### What is needed
Provide again, from the entries below, every line from the one containing "# Github Actions" through the one containing "## QuickStart", exactly as written, and no other line.

______

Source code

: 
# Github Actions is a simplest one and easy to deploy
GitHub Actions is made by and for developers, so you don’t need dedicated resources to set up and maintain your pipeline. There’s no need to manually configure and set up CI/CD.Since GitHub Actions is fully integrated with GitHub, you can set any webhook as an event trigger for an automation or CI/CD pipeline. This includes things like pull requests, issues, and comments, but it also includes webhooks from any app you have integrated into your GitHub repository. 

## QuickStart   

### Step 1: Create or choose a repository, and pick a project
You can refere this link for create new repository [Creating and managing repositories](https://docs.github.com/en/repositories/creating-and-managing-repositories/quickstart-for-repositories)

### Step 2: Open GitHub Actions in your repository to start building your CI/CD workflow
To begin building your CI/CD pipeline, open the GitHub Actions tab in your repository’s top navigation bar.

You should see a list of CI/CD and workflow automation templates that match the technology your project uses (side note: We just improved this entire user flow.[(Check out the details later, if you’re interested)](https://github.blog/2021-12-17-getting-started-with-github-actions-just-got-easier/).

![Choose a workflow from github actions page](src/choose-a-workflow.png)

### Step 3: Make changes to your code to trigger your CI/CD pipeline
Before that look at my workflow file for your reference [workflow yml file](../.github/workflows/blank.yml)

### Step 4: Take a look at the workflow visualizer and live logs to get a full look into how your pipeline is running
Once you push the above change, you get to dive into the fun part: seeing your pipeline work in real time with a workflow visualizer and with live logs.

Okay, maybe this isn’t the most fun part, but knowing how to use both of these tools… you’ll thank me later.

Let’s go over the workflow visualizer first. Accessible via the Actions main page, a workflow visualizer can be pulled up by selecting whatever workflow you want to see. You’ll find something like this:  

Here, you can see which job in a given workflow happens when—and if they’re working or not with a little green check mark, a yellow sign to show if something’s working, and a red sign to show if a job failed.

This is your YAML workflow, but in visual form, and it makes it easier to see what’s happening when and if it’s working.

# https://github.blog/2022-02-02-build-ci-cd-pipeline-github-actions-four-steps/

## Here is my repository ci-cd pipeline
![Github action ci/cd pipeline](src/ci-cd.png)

______

### Task response
# Github Actions is a simplest one and easy to deploy
GitHub Actions is made by and for developers, so you don’t need dedicated resources to set up and maintain your pipeline. There’s no need to manually configure and set up CI/CD.Since GitHub Actions is fully integrated with GitHub, you can set any webhook as an event trigger for an automation or CI/CD pipeline. This includes things like pull requests, issues, and comments, but it also includes webhooks from any app you have integrated into your GitHub repository. 

## QuickStart   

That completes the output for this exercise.